» What you are asked to do
Below are the entries; return every line among them that holds the word "Setup".
== Given entries
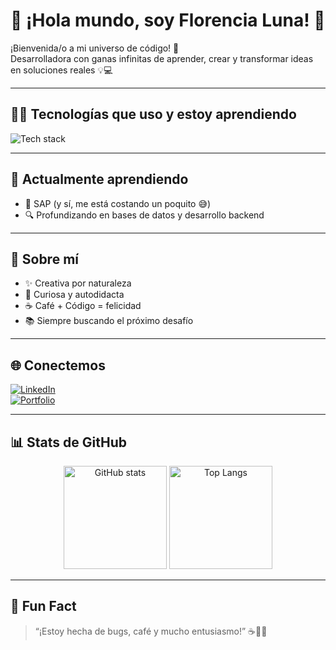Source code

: <!-- Encabezado con ola
<img src="https://capsule-render.vercel.app/api?type=waving&color=0:B39DDB,100:81D4FA&height=200&section=header&text=¡Hola,%20soy%20Flor!%20🌸&fontSize=40&fontColor=ffffff&animation=fadeIn" width="100%"/>
<p align="center">
<img src="https://media4.giphy.com/media/v1.Y2lkPTc5MGI3NjExZmdnOGxmMmYxbmFmcDN4YmpsOW1jamZwZTE3ZnQ1eTI4NnF2Y25rMyZlcD12MV9pbnRlcm5hbF9naWZfYnlfaWQmY3Q9Zw/wzJ67MJMk6UMM/giphy.gif" alt="GIF" width="350" />

## 🧑‍💻 Sobre mí

¡Hola! Soy Florencia Luna, estudiante de Técnico en Programación con mucho entusiasmo por el mundo de la tecnología. Empecé formándome en desarrollo web y actualmente estoy ampliando mis conocimientos en SQL, SAP, Python e Inteligencia Artificial.

Me destaco por mi empatía, comunicación efectiva, resolución de problemas, así como por mi adaptabilidad, compromiso y trabajo en equipo.

Hoy estoy enfocada en seguir creciendo en entornos donde pueda aplicar y expandir mis habilidades tecnológicas. 🚀



---

## 🛠️ Habilidades

### Lenguajes y Tecnologías

![SAP](https://img.shields.io/badge/SAP-0FAAFF?style=for-the-badge&logo=sap&logoColor=white)
![Python](https://img.shields.io/badge/Python-3776AB?style=for-the-badge&logo=python&logoColor=white)
![MySQL](https://img.shields.io/badge/MySQL-4479A1?style=for-the-badge&logo=mysql&logoColor=white)
![HTML5](https://img.shields.io/badge/HTML5-E34F26?style=for-the-badge&logo=html5&logoColor=white)
![CSS3](https://img.shields.io/badge/CSS3-1572B6?style=for-the-badge&logo=css3&logoColor=white) 
![JavaScript](https://img.shields.io/badge/JavaScript-F7DF1E?style=for-the-badge&logo=javascript&logoColor=black)

---

### 🌐 Conectemos

<div>
  <a href="https://linkedin.com/in/florencia-ayelen-luna" target="_blank">
  </a>
    <img src="https://img.shields.io/badge/LinkedIn-0A66C2?style=flat&logo=linkedin&logoColor=white" alt="LinkedIn"/>
</div>

<div>
<a href="mailto:florencia.tucorreo@gmail.com" target="_blank">
   <img src="https://img.shields.io/badge/Email-D14836?style=flat&logo=gmail&logoColor=white" alt="Email"/>
  </a>
</div>

<div>
  <a href="https://florencialuna.netlify.app/" target="_blank">
    <img src="https://img.shields.io/badge/Portfolio-FF7F50?style=flat&logo=google-chrome&logoColor=white" alt="Portfolio"/>
  </a>
</div>

<div>
  <a href="https://wa.me/5491123456789" target="_blank">
    <img src="https://img.shields.io/badge/WhatsApp-25D366?style=flat&logo=whatsapp&logoColor=white" alt="WhatsApp"/>
  </a>
</div>


<img src="https://capsule-render.vercel.app/api?type=waving&color=0:81D4FA,100:B39DDB&height=100&section=footer"/>-->




# 💫 ¡Hola mundo, soy Florencia Luna! 🌙

¡Bienvenida/o a mi universo de código! 🚀  
Desarrolladora con ganas infinitas de aprender, crear y transformar ideas en soluciones reales 💡💻

---

## 👩‍💻 Tecnologías que uso y estoy aprendiendo

<img src="https://skillicons.dev/icons?i=html,css,js,python,sqlite,sap" alt="Tech stack" />

---

## 🌱 Actualmente aprendiendo

- 📘 SAP (y sí, me está costando un poquito 😅)
- 🔍 Profundizando en bases de datos y desarrollo backend

---

## 🚀 Sobre mí

- ✨ Creativa por naturaleza
- 🧠 Curiosa y autodidacta
- ☕ Café + Código = felicidad
- 📚 Siempre buscando el próximo desafío

---

## 🌐 Conectemos

[![LinkedIn](https://img.shields.io/badge/LinkedIn-blue?logo=linkedin&logoColor=white)](https://www.linkedin.com/in/florencia-ayelen-luna)  
[![Portfolio](https://img.shields.io/badge/Portafolio-000?logo=firefox&logoColor=white)](https://florencialuna.netlify.app/)

---

## 📊 Stats de GitHub

<div align="center">
  <img src="https://github-readme-stats.vercel.app/api?username=FlorenciaLuna&show_icons=true&theme=radical" alt="GitHub stats" height="165" />
  <img src="https://github-readme-stats.vercel.app/api/top-langs/?username=FlorenciaLuna&layout=compact&theme=radical" alt="Top Langs" height="165" />
</div>

---

## 🌈 Fun Fact

> “¡Estoy hecha de bugs, café y mucho entusiasmo!” ☕🐛🎉

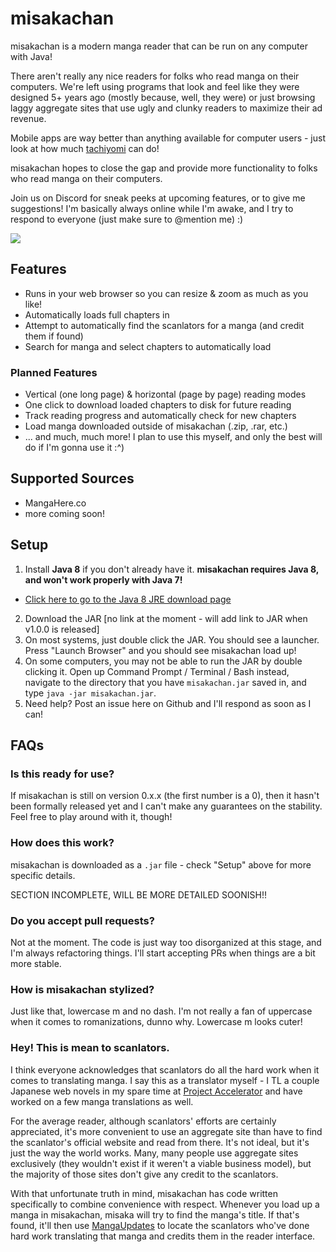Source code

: # misakachan
misakachan is a modern manga reader that can be run on any computer with Java! 

There aren't really any nice readers for folks who read manga on their computers. We're left using programs that look and feel like they were designed 5+ years ago (mostly because, well, they were) or just browsing laggy aggregate sites that use ugly and clunky readers to maximize their ad revenue.

Mobile apps are way better than anything available for computer users - just look at how much [tachiyomi](https://github.com/inorichi/tachiyomi) can do! 

misakachan hopes to close the gap and provide more functionality to folks who read manga on their computers.

Join us on Discord for sneak peeks at upcoming features, or to give me suggestions! I'm basically always online while I'm awake, and I try to respond to everyone (just make sure to @mention me) :)

[<img src="https://discordapp.com/api/guilds/268574742032809985/widget.png?style=shield">](https://discord.gg/pMucKJ5)  

## Features
- Runs in your web browser so you can resize & zoom as much as you like!
- Automatically loads full chapters in
- Attempt to automatically find the scanlators for a manga (and credit them if found)
- Search for manga and select chapters to automatically load

### Planned Features
- Vertical (one long page) & horizontal (page by page) reading modes
- One click to download loaded chapters to disk for future reading
- Track reading progress and automatically check for new chapters
- Load manga downloaded outside of misakachan (.zip, .rar, etc.)
- ... and much, much more! I plan to use this myself, and only the best will do if I'm gonna use it :^)

## Supported Sources
- MangaHere.co
- more coming soon!


## Setup
1. Install **Java 8** if you don't already have it. **misakachan requires Java 8, and won't work properly with Java 7!** 
- [Click here to go to the Java 8 JRE download page](http://www.oracle.com/technetwork/java/javase/downloads/jre8-downloads-2133155.html)
2. Download the JAR [no link at the moment - will add link to JAR when v1.0.0 is released]
3. On most systems, just double click the JAR. You should see a launcher. Press "Launch Browser" and you should see misakachan load up!
4. On some computers, you may not be able to run the JAR by double clicking it. Open up Command Prompt / Terminal / Bash instead, navigate to the directory that you have `misakachan.jar` saved in, and type `java -jar misakachan.jar`.
5. Need help? Post an issue here on Github and I'll respond as soon as I can! 


## FAQs

### Is this ready for use?
If misakachan is still on version 0.x.x (the first number is a 0), then it hasn't been formally released yet and I can't make any guarantees on the stability. Feel free to play around with it, though!

### How does this work?
misakachan is downloaded as a `.jar` file - check "Setup" above for more specific details.

SECTION INCOMPLETE, WILL BE MORE DETAILED SOONISH!!

### Do you accept pull requests?
Not at the moment. The code is just way too disorganized at this stage, and I'm always refactoring things. I'll start accepting PRs when things are a bit more stable.

### How is misakachan stylized?
Just like that, lowercase m and no dash. I'm not really a fan of uppercase when it comes to romanizations, dunno why. Lowercase m looks cuter!

### Hey! This is mean to scanlators.
I think everyone acknowledges that scanlators do all the hard work when it comes to translating manga. I say this as a translator myself - I TL a couple Japanese web novels in my spare time at [Project Accelerator](http://project-accelerator.net/) and have worked on a few manga translations as well.

For the average reader, although scanlators' efforts are certainly appreciated, it's more convenient to use an aggregate site than have to find the scanlator's official website and read from there. It's not ideal, but it's just the way the world works. Many, many people use aggregate sites exclusively (they wouldn't exist if it weren't a viable business model), but the majority of those sites don't give any credit to the scanlators. 

With that unfortunate truth in mind, misakachan has code written specifically to combine convenience with respect. Whenever you load up a manga in misakachan, misaka will try to find the manga's title. If that's found, it'll then use [MangaUpdates](https://www.mangaupdates.com/) to locate the scanlators who've done hard work translating that manga and credits them in the reader interface.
====
» Exercise answer
## Setup
misakachan is downloaded as a `.jar` file - check "Setup" above for more specific details.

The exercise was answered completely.